A rogue faction within Venezuela’s police force attacked the country’s Supreme Court on Tuesday, with helicopters dropping grenades, plunging the country into a new phase of political maelstrom amid brewing popular discontent and, at times, violent demonstrations against the government.
Though the country was reeling from street clashes between protesters and government forces over the past months as debilitating food shortage keeps Venezuela on edge, an attack by police force was unexpected, appeared to be beyond pale.
Helicopter’s involvement in Wednesday’s unprecedented attack resembled scenes from an unsuccessful attempt by a small faction within the Turkish military last summer when some troops commandeered fighter jets, helicopters, and tanks to topple the government.
But the Turkish episode was different in scale and the casualties it created. At least 249 people died, while nearly 2,000 wounded in the bloody putsch that unleashed a calamity on the Turkish bureaucracy, its military, and society. Nobody knows whether there were any casualties or reports of killings in Venezuela’s small uprising.

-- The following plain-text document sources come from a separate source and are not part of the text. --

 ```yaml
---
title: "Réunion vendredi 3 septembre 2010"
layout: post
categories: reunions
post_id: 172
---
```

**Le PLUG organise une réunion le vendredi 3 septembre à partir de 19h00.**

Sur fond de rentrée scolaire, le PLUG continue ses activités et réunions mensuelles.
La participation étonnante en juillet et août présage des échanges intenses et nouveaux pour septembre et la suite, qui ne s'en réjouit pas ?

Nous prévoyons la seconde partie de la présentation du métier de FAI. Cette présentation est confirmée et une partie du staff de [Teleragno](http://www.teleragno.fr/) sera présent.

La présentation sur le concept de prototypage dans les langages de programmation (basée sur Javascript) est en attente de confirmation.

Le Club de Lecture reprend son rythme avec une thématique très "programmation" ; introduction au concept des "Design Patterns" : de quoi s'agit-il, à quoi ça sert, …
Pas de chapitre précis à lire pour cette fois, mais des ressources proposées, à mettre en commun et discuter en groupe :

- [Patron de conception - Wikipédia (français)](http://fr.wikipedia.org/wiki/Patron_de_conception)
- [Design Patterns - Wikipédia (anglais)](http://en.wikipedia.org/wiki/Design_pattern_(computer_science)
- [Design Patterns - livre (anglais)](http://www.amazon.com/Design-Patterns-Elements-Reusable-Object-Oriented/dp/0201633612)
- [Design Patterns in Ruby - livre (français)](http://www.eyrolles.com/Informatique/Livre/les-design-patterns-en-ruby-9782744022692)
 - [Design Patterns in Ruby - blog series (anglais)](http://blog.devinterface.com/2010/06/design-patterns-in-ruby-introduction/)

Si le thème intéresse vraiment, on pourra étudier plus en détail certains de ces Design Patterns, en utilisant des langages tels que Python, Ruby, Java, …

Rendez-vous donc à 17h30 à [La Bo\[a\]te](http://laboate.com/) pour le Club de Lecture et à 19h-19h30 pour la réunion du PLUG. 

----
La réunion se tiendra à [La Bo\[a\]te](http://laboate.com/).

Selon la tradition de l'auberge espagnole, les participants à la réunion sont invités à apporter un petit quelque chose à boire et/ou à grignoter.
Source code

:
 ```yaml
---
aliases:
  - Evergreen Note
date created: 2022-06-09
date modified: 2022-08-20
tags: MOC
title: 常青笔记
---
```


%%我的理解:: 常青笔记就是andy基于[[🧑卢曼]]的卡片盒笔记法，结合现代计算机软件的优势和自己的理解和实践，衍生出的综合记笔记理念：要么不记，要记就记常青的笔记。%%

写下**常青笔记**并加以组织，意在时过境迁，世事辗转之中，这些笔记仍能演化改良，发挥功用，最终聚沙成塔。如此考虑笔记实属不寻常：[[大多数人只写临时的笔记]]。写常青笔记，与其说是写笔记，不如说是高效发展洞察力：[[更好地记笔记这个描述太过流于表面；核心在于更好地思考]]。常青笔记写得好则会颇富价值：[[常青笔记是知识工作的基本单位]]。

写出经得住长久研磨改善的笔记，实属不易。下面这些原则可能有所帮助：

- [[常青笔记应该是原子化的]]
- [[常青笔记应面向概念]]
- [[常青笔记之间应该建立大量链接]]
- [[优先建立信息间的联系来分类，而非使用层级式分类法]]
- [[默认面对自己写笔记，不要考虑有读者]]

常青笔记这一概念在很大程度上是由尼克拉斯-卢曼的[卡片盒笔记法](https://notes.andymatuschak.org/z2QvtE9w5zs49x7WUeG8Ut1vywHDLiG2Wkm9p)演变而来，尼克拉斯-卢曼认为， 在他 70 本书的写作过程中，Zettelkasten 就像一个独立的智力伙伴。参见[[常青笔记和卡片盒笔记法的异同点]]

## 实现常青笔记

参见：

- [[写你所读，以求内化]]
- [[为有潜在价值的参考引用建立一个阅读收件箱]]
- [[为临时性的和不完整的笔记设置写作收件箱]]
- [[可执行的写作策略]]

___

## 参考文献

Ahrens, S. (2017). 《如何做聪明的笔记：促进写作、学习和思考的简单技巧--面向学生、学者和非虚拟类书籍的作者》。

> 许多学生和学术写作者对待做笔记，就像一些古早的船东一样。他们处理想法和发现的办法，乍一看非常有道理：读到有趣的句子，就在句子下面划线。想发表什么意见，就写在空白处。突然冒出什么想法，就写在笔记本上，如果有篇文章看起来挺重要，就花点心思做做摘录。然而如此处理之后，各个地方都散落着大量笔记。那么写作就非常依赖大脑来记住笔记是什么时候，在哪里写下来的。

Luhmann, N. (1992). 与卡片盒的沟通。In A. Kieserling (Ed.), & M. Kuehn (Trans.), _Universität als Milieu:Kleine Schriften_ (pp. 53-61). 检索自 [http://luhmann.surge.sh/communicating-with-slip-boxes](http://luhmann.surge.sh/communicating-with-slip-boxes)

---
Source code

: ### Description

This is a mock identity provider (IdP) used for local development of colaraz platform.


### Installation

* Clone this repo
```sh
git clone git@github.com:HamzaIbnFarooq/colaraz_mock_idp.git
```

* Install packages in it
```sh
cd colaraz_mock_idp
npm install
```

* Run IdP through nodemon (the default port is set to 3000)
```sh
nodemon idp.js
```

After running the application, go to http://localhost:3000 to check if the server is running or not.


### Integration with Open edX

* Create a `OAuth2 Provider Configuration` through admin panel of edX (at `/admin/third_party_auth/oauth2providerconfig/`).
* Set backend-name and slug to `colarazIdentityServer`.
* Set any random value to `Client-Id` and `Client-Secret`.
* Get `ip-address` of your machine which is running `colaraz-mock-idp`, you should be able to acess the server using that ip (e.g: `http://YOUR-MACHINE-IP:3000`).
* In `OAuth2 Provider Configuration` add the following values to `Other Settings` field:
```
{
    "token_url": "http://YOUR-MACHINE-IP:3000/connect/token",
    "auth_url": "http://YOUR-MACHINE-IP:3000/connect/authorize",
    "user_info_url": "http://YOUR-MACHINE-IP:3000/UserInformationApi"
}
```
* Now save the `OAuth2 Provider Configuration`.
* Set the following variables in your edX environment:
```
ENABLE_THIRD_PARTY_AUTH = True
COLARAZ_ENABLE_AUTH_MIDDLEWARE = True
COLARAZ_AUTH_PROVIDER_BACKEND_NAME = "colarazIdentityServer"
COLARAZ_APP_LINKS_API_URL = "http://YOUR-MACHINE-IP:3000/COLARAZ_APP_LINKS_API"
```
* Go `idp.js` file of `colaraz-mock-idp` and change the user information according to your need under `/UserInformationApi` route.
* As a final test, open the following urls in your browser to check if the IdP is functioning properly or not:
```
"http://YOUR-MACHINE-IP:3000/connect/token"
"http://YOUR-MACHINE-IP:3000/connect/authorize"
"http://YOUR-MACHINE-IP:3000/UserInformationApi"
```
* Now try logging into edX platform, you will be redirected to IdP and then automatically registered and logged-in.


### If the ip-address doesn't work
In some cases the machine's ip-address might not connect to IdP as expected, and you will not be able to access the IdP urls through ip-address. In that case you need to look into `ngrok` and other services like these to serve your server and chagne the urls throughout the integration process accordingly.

Turkey still reels from an ongoing post-coup crackdown on government opponents, a sweeping purge that has left civil service and academia in disarray, and dangerous levels of social division. What future awaits conflict-ridden Venezuela, which has one of the world’s largest proven oil reserves and which now suffers food shortages, is hard to tell.
In a video released on Youtube, Oscar Perez assumed the responsibility for the police operation, claiming to have widespread support across government departments, police, the army and civil service. But the group never came close to remove the government, apparently lacked the support it needed for its actions.
“We are nationalists, patriots, and institutionalists,” Mr. Perez said.
“This fight is not against other state security forces. It is against the impunity imposed by this government. It is against tyranny. It is against the death of young people fighting for their legitimate rights,” The New York Times quoted him as saying.
President Nicholas Maduro denounced the act of violence in a televised speech, portrayed it as a “coup plot.” He mobilized the country’s security forces to act against the assailants.
Venezuela has been plagued by a flagging economy, a surge in crime that crippled social life in Caracas, and endless political tumult fueled by creeping authoritarianism under Mr. Maduro’s leadership. The latest attack against government institutions would create a political scenario similar to Turkey, giving the president unprecedented powers to muzzle any dissent, a legitimate cause to crack down on the opposition with further impunity by capitalizing on the public mood.
The attackers who reportedly stole the helicopter remain at large. The president vowed to capture them “sooner or later.”